Donahue previously worked for D.C. government under former city administrator Dan Tangherlini, who is now GSA's top official. Donahue followed Tangherlini into the Obama administration and served as Tangherlini's deputy at the Treasury Department and then at GSA.

Bowser said Donahue would be reviving the CapStat program he led under former D.C. Mayor Adrian Fenty. CapStat is a data-driven approach to delivering government services.

Sandia, Illini ink collaboration deal

The University of Illinois and the Energy Department's Sandia National Laboratories have signed a five-year agreement aimed at advancing collaboration and information sharing between the two organizations.

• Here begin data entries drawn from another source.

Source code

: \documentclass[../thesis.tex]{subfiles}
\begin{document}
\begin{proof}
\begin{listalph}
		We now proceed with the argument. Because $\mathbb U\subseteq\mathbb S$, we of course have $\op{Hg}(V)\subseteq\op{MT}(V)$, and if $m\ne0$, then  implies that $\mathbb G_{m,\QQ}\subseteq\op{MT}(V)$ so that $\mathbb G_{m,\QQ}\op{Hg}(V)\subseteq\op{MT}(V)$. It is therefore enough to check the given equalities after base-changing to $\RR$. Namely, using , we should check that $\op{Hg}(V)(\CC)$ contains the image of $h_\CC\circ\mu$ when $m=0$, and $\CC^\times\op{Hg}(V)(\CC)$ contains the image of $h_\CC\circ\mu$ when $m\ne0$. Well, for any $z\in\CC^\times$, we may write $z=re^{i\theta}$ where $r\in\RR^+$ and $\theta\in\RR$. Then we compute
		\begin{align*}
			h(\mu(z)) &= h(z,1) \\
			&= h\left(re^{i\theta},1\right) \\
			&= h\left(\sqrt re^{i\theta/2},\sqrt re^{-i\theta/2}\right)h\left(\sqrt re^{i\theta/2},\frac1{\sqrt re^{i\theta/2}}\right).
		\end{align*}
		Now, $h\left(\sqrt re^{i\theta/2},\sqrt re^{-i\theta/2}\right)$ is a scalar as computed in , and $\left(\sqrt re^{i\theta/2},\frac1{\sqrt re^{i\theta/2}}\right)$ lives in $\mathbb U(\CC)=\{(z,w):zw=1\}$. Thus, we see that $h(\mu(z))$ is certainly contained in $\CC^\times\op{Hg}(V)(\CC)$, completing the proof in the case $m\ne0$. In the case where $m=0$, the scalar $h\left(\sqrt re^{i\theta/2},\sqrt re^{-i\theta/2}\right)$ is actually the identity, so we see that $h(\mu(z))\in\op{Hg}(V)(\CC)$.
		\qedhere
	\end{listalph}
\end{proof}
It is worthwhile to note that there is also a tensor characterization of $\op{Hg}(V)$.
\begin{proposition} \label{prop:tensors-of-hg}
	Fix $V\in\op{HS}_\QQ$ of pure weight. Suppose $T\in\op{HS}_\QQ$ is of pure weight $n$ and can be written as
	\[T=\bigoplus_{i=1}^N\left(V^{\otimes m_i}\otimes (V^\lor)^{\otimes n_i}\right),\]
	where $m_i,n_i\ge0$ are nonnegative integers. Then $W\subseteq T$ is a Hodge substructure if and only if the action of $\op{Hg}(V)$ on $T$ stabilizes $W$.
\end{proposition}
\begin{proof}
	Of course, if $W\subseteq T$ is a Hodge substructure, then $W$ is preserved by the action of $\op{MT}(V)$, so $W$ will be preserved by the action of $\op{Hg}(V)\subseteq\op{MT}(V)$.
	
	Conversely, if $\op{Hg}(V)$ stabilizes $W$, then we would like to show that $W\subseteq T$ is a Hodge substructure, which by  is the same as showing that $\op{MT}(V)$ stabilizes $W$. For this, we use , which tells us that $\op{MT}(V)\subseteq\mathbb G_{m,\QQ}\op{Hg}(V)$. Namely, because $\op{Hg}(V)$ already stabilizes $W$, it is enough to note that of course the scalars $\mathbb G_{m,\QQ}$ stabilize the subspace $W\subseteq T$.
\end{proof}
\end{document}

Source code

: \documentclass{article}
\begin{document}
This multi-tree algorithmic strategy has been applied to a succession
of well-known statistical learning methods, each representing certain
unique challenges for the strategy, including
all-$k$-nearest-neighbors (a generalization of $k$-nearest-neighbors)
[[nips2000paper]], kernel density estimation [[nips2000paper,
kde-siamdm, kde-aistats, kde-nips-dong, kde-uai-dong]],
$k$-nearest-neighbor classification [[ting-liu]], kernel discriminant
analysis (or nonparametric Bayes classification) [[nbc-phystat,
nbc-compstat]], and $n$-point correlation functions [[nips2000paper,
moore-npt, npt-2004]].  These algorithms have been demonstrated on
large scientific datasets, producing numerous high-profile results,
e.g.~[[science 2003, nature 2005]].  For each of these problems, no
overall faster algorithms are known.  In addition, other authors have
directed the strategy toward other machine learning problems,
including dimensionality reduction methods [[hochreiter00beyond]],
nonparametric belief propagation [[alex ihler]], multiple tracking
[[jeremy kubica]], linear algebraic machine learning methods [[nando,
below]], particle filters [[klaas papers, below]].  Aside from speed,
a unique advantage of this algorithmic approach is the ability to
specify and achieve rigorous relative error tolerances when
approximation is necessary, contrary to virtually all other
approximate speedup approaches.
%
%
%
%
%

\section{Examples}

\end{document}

According to a joint statement, the agreement "aims to solve science and technology problems of national importance" by allowing the university's students and faculty to work at Sandia and allowing the lab to recruit top graduate students, postdoctoral fellows and faculty.

The agreement also seeks to increase the transfer of new technology from Sandia to the university and on to the private and federal sectors.

"This partnership will help the University of Illinois establish a firm foothold in emerging technical arenas such as digital manufacturing and data science, and it provides Sandia a clear conduit to the technical and human capabilities on this campus," said Jeffrey Binder, director of the university's Applied Research Institute.

Sandia and university officials said they plan to significantly increase interactions between the two campuses by spring 2015. The Applied Research Institute will host Sandia at its facility in Champaign, Ill., while Sandia will establish a university outreach office on its premises in Albuquerque, N.M.